Material on this web site copyright © 1995-2013, TelePost, Inc. All rights reserved.
Pricing and specifications subject to change without notice.

LP-PAN System Requirements
Updated January 1, 2013

I am using LP-PAN with several PCs, including a 2.8 GHz Pentium 4, a two year old Dual Core laptop and a new custom built i3 based system.  Unless you plan to run just the display application at 48 kHz display width, I would recommend the following minimum PC platform...

* 2.8 GHz processor (the more the merrier), preferably dual or quad core.
* 1 GB RAM (the more the merrier, limited to 3GB on 32-bit systems, which are recommended)
* 16-bit sound card, preferably not integrated into motherboard. 24-bit preferred (lower noise floor)
* 48 kHz sound card... 96 or 192 KHz preferred (display width is roughly equal to sampling rate)
* Separate video card, or integrated video with sufficient dedicated memory. Most of the SDR applications are video intensive
* A good serial port is critical. A built-in port is the best option, followed by a PCI based serial port. These are often not possible, such as with a laptop. In the case you can use a USB to serial adapter, but stay away from units with a Prolific chipset. The preferred chipset is FTDI. You can find suitable adapters, with a listing of the chipset being used, at Digital interfaces such as those from microHam also fall under the USB to serial adapter category, but seem to work well.

We recommend XP or Windows 7 32-bit for the operating system. I would avoid Vista or any 64-bit OS.  Almost all ham applications are 32-bit native and will run best on a 32-bit OS. Most sound cards run better on XP due to more mature drivers, but most of the recommended sound cards will run fine on Windows 7 32-bit as long as you use the ASIO driver or set up the card in Windows Mixer for MME. We have tested all the recommended sound cards and apps with Windows 7 64-bit. The results are summarized on our Soundcards page. Most work OK with ASIO, but not all apps support ASIO (TRX-Pan, CW Skimmer). We recommend the E-MU 0204 over the discontinued E-MU 0202 if the OS is 64-bit. We maintain three systems for support purposes... one with XP/SP3, one with Win7/32-bit and one with Win7/64-bit.

Note: There seems to be an issue with some E-MU drivers and some systems with more than 4GB RAM.  The symptom is breakup of the audio output after a period of time. This is only important if you listen to the sound card output, as opposed to the radio. There are two fixes for this...

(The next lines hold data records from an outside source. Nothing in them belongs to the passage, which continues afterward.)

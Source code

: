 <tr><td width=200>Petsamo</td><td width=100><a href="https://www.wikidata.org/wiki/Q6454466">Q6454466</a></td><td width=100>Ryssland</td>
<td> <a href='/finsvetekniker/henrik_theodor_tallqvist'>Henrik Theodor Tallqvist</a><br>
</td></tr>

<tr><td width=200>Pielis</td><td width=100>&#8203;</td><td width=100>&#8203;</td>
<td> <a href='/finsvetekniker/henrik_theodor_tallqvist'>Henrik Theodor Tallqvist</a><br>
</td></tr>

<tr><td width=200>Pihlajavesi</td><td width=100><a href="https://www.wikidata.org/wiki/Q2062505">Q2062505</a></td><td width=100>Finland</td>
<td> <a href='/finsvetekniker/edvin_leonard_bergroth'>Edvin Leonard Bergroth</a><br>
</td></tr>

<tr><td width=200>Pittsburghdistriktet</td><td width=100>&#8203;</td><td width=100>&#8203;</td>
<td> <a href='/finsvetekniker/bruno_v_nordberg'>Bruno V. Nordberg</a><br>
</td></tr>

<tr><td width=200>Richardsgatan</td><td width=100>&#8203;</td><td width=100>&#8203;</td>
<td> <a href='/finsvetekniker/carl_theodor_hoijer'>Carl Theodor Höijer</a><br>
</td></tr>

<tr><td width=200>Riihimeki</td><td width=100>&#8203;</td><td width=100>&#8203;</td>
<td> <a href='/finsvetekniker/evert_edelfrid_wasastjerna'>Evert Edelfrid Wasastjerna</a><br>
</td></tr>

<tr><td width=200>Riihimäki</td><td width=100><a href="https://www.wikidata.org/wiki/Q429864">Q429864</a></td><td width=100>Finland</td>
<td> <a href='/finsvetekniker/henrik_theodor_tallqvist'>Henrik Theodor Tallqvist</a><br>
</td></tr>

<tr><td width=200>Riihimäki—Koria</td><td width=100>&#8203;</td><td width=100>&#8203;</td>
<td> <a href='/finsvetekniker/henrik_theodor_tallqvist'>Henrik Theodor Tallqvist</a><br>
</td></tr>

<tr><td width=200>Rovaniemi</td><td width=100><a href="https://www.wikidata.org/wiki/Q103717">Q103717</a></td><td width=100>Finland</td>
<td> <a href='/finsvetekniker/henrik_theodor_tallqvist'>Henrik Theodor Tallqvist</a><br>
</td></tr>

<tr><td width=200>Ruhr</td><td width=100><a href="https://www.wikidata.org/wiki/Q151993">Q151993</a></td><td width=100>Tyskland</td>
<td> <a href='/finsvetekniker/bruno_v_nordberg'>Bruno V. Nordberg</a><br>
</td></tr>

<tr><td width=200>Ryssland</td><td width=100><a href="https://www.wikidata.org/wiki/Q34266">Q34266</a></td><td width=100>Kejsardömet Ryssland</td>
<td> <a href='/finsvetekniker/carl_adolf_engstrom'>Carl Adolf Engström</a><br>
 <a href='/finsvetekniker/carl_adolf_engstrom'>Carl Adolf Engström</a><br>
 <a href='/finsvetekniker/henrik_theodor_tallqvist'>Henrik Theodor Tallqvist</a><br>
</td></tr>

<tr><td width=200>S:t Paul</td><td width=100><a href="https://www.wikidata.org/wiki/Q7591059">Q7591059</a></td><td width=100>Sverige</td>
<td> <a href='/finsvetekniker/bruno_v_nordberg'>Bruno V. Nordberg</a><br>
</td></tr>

You can select a different sound card in the Output section of NaP3 or PowerSDR/IF. Since the maximum filter width is 10kHz, you can use any sound card for listening, including a built-in one. The Input would still be the E-MU, and sampling rate can still be set to 192kHz.  You will need to use the MME driver to allow use of both sound cards at the same time. You will need to set up the E-MU in Windows Mixer as well, and set input level in mixer Advanced Properties to "5". Also, bump the Latency setting is the SDR to 25ms for MME.


You can limit the usable RAM on Windows 7 for systems with more than 4GB. This can be done in software by running MSCONFIG, selecting BOOT, then Advanced Options and setting the Maximum Memory to 4095 and rebooting the computer.

Here are some recommended configurations based on the software packages and sound card you intend to run...

BASIC: LP-Bridge, TRX-Pan or NaP3, 96kHz PCI or FireWire sound card, one logger
Pentium 4 or Xeon, 2 GHz +, 1GB RAM, integrated video

LP-Bridge, any SDR app, 192kHz PCI or FireWire sound card, CW Skimmer, multiple loggers
Dual core processor, 2.8 GHz +, 2GB RAM, separate video card (can be inexpensive card)

LP-Bridge, any SDR app, USB sound card, CW Skimmer, multiple loggers
Quad core processor, 4GB RAM, separate video card (can be inexpensive card)

For suggestions to improve system tuning for SDR use, check out this link...

W8FGU's paper on tuning any OS for best sound card performance. Vista Tuning for LP-PAN.pdf

Note: Do not attempt these suggestions unless you have some familiarity with computers, as some of the recommended tricks alter basic Windows operation. All tricks are reversible if you don't like the results, I believe.